In the entries below, the lines from the one with "##### 4. 辨别关键活动的步骤" through the one with "求 $ve(j)$ 和" are to be copied exactly; both ends count.

Collected data -
-- Opening Marker --

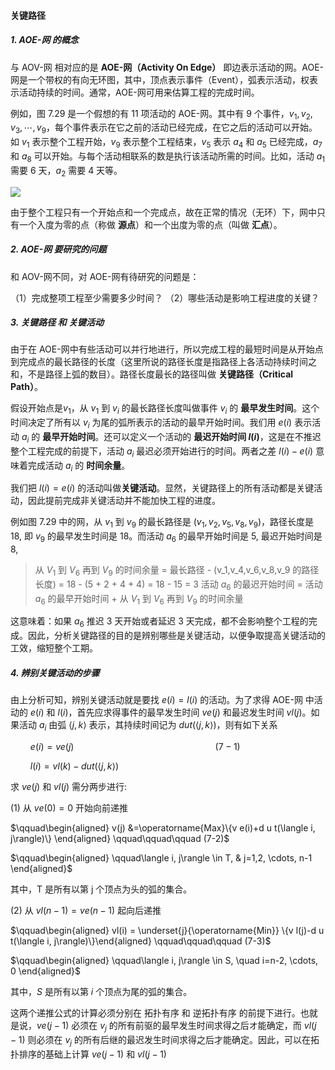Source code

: 
#### 关键路径

##### 1. AOE-网 的概念

与 AOV-网 相对应的是 **AOE-网（Activity On Edge）** 即边表示活动的网。AOE-网是一个带权的有向无环图，其中，顶点表示事件（Event），弧表示活动，权表示活动持续的时间。通常，AOE-网可用来估算工程的完成时间。

例如，图 7.29 是一个假想的有 11 项活动的 AOE-网。其中有 9 个事件，$v_{1}, v_{2}, v_{3}, \cdots, v_{9}$，每个事件表示在它之前的活动已经完成，在它之后的活动可以开始。如 $v_1$ 表示整个工程开始，$v_9$ 表示整个工程结束，$v_5$ 表示 $a_4$ 和 $a_5$ 已经完成，$a_7$ 和 $a_8$ 可以开始。与每个活动相联系的数是执行该活动所需的时间。比如，活动 $a_1$ 需要 6 天，$a_2$ 需要 4 天等。

![](https://gitee.com/mayundaze/img_bed/raw/master/20200706101734.png)

由于整个工程只有一个开始点和一个完成点，故在正常的情况（无环）下，网中只有一个入度为零的点（称做 **源点**）和一个出度为零的点（叫做 **汇点**）。

##### 2. AOE-网 要研究的问题

和 AOV-网不同，对 AOE-网有待研究的问题是：

（1）完成整项工程至少需要多少时间？
（2）哪些活动是影响工程进度的关键？

##### 3. 关键路径 和 关键活动

由于在 AOE-网中有些活动可以并行地进行，所以完成工程的最短时间是从开始点到完成点的最长路径的长度（这里所说的路径长度是指路径上各活动持续时间之和，不是路径上弧的数目）。路径长度最长的路径叫做 **关键路径（Critical Path）**。

假设开始点是$v_1$，从 $v_1$ 到 $v_i$ 的最长路径长度叫做事件 $v_i$ 的 **最早发生时间**。这个时间决定了所有以 $v_i$ 为尾的弧所表示的活动的最早开始时间。我们用 $e(i)$ 表示活动 $a_i$ 的 **最早开始时间**。还可以定义一个活动的 **最迟开始时间 $l(i)$**，这是在不推迟整个工程完成的前提下，活动 $a_i$ 最迟必须开始进行的时间。两者之差 $l(i) - e(i)$ 意味着完成活动 $a_i$ 的 **时间余量**。

我们把 $l(i) = e(i)$ 的活动叫做**关键活动**。显然，关键路径上的所有活动都是关键活动，因此提前完成非关键活动并不能加快工程的进度。

例如图 7.29 中的网，从 $v_1$ 到 $v_9$ 的最长路径是 $\left(v_{1}, v_{2}, v_{5}, v_{8}, v_{9}\right)$，路径长度是 18, 即 $v_9$ 的最早发生时间是 18。而活动 $a_6$ 的最早开始时间是 5, 最迟开始时间是 8, 

> 从 $V_1$ 到 $V_6$ 再到 $V_9$ 的时间余量 = 最长路径 - (v_1,v_4,v_6,v_8,v_9 的路径长度) = 18 - (5 + 2 + 4 + 4) = 18 - 15 = 3
> 活动 $a_6$ 的最迟开始时间 = 活动 $a_6$ 的最早开始时间 + 从 $V_1$ 到 $V_6$ 再到 $V_9$ 的时间余量

这意味着：如果 $a_6$ 推迟 3 天开始或者延迟 3 天完成，都不会影响整个工程的完成。因此，分析关键路径的目的是辨别哪些是关键活动，以便争取提高关键活动的工效，缩短整个工期。

##### 4. 辨别关键活动的步骤

由上分析可知，辨别关键活动就是要找 $e(i) = l(i)$ 的活动。为了求得 AOE-网 中活动的 $e(i)$ 和 $l(i)$，首先应求得事件的最早发生时间 $ve(j)$ 和最迟发生时间 $vl(j)$。如果活动 $a_i$ 由弧 $\langle j, k\rangle$ 表示，其持续时间记为 $dut(\langle j, k\rangle)$，则有如下关系

$\qquad e(i) = ve(j) \qquad\qquad\qquad\qquad\qquad\qquad\qquad\; (7-1)$

$\qquad l(i) = vl(k) - dut(\langle j, k\rangle)$

求 $ve(j)$ 和 $vl(j)$ 需分两步进行:

$(1)$ 从 $ve(0) = 0$ 开始向前递推

$\qquad\begin{aligned} v(j) &=\operatorname{Max}\{v e(i)+d u t(\langle i, j\rangle)\} \end{aligned} \qquad\qquad\qquad (7-2)$

$\qquad\begin{aligned} \qquad\langle i, j\rangle \in T, & j=1,2, \cdots, n-1 \end{aligned}$

其中，T 是所有以第 j 个顶点为头的弧的集合。

$(2)$ 从 $vl(n - 1) = ve(n - 1)$ 起向后递推

$\qquad\begin{aligned} vl(i) = \underset{j}{\operatorname{Min}} \{v l(j)-d u t(\langle i, j\rangle)\}\end{aligned} \qquad\qquad\qquad (7-3)$

$\qquad\begin{aligned} \qquad\langle i, j\rangle \in S, \quad i=n-2, \cdots, 0 \end{aligned}$

其中，$S$ 是所有以第 $i$ 个顶点为尾的弧的集合。

这两个递推公式的计算必须分别在 拓扑有序 和 逆拓扑有序 的前提下进行。也就是说，$ve(j - 1)$ 必须在 $v_j$ 的所有前驱的最早发生时间求得之后オ能确定，而 $vl(j - 1)$ 则必须在 $v_j$ 的所有后继的最迟发生时间求得之后才能确定。因此，可以在拓扑排序的基础上计算 $ve(j - 1)$ 和 $vl(j - 1)$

-- Closing Marker --

Expected output -
##### 4. 辨别关键活动的步骤

由上分析可知，辨别关键活动就是要找 $e(i) = l(i)$ 的活动。为了求得 AOE-网 中活动的 $e(i)$ 和 $l(i)$，首先应求得事件的最早发生时间 $ve(j)$ 和最迟发生时间 $vl(j)$。如果活动 $a_i$ 由弧 $\langle j, k\rangle$ 表示，其持续时间记为 $dut(\langle j, k\rangle)$，则有如下关系

$\qquad e(i) = ve(j) \qquad\qquad\qquad\qquad\qquad\qquad\qquad\; (7-1)$

$\qquad l(i) = vl(k) - dut(\langle j, k\rangle)$

求 $ve(j)$ 和 $vl(j)$ 需分两步进行:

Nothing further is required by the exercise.